A third factor accounting for the popularity of nonconformity in the nineteenth century were the opportunities it provided for activities, roles and support in the local community. Congregational/Independent chapels were self-governing with a wide range of decisions, including often the choice of minister, being made by the membership. Turvey, like other rural communities in the 1820’s, would have been characterised by strict social hierarchies with few opportunities for the ‘ordinary man’, and even fewer for women, to participate in local decision-making or have social influence. The opportunities presented by a project to establish a new place of worship may therefore have been attractive to people looking for greater participation and influence. Historians have suggested that the chapel movements provided social opportunities for ‘respectable’ women not otherwise available in communities where the ale house was the only place for social gatherings. The emphasis, typical of nonconformist membership, on discipline and community enforcement of moral codes may have been especially appealing to women. For example in Carlton’s Baptist chapel, of the sixteen expulsions of members between 1798 and 1827, twelve were of men, of whom seven were accused of drunkenness, or marital abuse.
Who joined the Congregational Chapel?
Whilst the membership appears to have initially been mainly female, two historical documents in Bedford Archives provide information about social class suggesting that those attending the chapel were probably broadly representative of the, largely poor, wider community, whilst those involved in securing the land came, perhaps unsurprisingly, exclusively from the ‘upper’ and ‘middle classes’.
The baptism register records fathers’ occupations and these show that for the first ten years the majority of these were what historians call the ‘rural poor’, 60% of fathers were described as labourers.

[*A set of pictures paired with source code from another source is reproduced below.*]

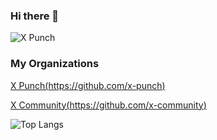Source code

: ### Hi there 👋

![X Punch](https://github-readme-stats-one-bice.vercel.app/api?username=xpunch&show_icons=true&include_all_commits=true&count_private=true&role=OWNER,ORGANIZATION_MEMBER,COLLABORATOR)

### My Organizations
[X Punch(https://github.com/x-punch)](https://github.com/x-punch)

[X Community(https://github.com/x-community)](https://github.com/x-community)

![Top Langs](https://github-readme-stats.vercel.app/api/top-langs/?username=xpunch&hide=less,C%23,TypeScript&layout=compact)
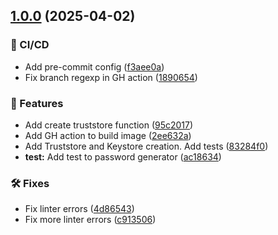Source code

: ## [1.0.0](https://github.com/Randsw/schema-registry-operator-strimzi/compare/...1.0.0) (2025-04-02)


### 🦊 CI/CD

* Add pre-commit config ([f3aee0a](https://github.com/Randsw/schema-registry-operator-strimzi/commit/f3aee0af3c67e262371c0c50a8042085aecf464a))
* Fix branch regexp in GH action ([1890654](https://github.com/Randsw/schema-registry-operator-strimzi/commit/1890654f7c2df44c04fe8aa886c449da6995a8df))


### 🚀 Features

* Add create truststore function ([95c2017](https://github.com/Randsw/schema-registry-operator-strimzi/commit/95c201718141877a1abffb80ffcff3f6dc57f520))
* Add GH action to build image ([2ee632a](https://github.com/Randsw/schema-registry-operator-strimzi/commit/2ee632a0566790517f858cc589f2bdcf9c3f83cb))
* Add Truststore and Keystore creation. Add tests ([83284f0](https://github.com/Randsw/schema-registry-operator-strimzi/commit/83284f0f08babd6e4e48351e7154a21daad689f6))
* **test:** Add test to password generator ([ac18634](https://github.com/Randsw/schema-registry-operator-strimzi/commit/ac18634549d1455e321475e04e02e3e0b447e067))


### 🛠 Fixes

* Fix linter errors ([4d86543](https://github.com/Randsw/schema-registry-operator-strimzi/commit/4d865439429d03c84f1c2ea7061836bc3e2deb4e))
* Fix more linter errors ([c913506](https://github.com/Randsw/schema-registry-operator-strimzi/commit/c9135067239982095a69087bfdd9ccb456c4a789))
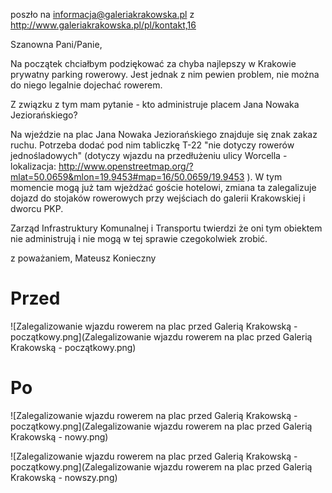 poszło na informacja@galeriakrakowska.pl z http://www.galeriakrakowska.pl/pl/kontakt,16

Szanowna Pani/Panie,

Na początek chciałbym podziękować za chyba najlepszy w Krakowie prywatny parking rowerowy. Jest jednak z nim pewien problem, nie można do niego legalnie dojechać rowerem.

Z związku z tym mam pytanie - kto administruje placem Jana Nowaka Jeziorańskiego?

Na wjeździe na plac Jana Nowaka Jeziorańskiego znajduje się znak zakaz ruchu. Potrzeba dodać pod nim tabliczkę T-22 "nie dotyczy rowerów jednośladowych" (dotyczy wjazdu na przedłużeniu ulicy Worcella - lokalizacja: http://www.openstreetmap.org/?mlat=50.0659&mlon=19.9453#map=16/50.0659/19.9453 ). W tym momencie mogą już tam wjeżdżać goście hotelowi, zmiana ta zalegalizuje dojazd do stojaków rowerowych przy wejściach do galerii Krakowskiej i dworcu PKP.

Zarząd Infrastruktury Komunalnej i Transportu twierdzi że oni tym obiektem nie administrują i nie mogą w tej sprawie czegokolwiek zrobić.

z poważaniem,
Mateusz Konieczny

# Przed
![Zalegalizowanie wjazdu rowerem na plac przed Galerią Krakowską - początkowy.png](Zalegalizowanie wjazdu rowerem na plac przed Galerią Krakowską - początkowy.png)


# Po
![Zalegalizowanie wjazdu rowerem na plac przed Galerią Krakowską - początkowy.png](Zalegalizowanie wjazdu rowerem na plac przed Galerią Krakowską - nowy.png)

![Zalegalizowanie wjazdu rowerem na plac przed Galerią Krakowską - początkowy.png](Zalegalizowanie wjazdu rowerem na plac przed Galerią Krakowską - nowszy.png)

In an area like Turvey, these would have been mostly agricultural workers. 20% were the ‘middle classes’, which included a surgeon, farmers and tradespeople (eg. a grocer, miller and baker). The remainder included artisans, for example a tailor and a shoemaker, and occupations such as a carrier, a carpenter and a sawyer. These proportions are very similar to Bedfordshire as a whole at that time.
The document recording the initial ‘lease and release’ for the land for the building of the chapel reveals that those involved included a ‘gentleman’, three lace buyers and a wool stapler (wool dealer), as well as tradespeople, for example three grocers, and two farmers.
D. Gilbert, Religion and society in industrial England: Church, chapel and social change, 1740-1914 (London, Longman, 1976), p.72.
J.H King, A short history of Turvey Congregational Church, Bedfordshire Archives, X729/15/4.
Lease and release, Bedfordshire Archives, x729/6/6
The Church Book of Carlton Meeting, Bedfordshire Archives, BAP170.
The Church Book of Turvey Meeting, Bedfordshire Archives, X729/1/1
The Congregational Magazine, 1829, pp. 8 and 62.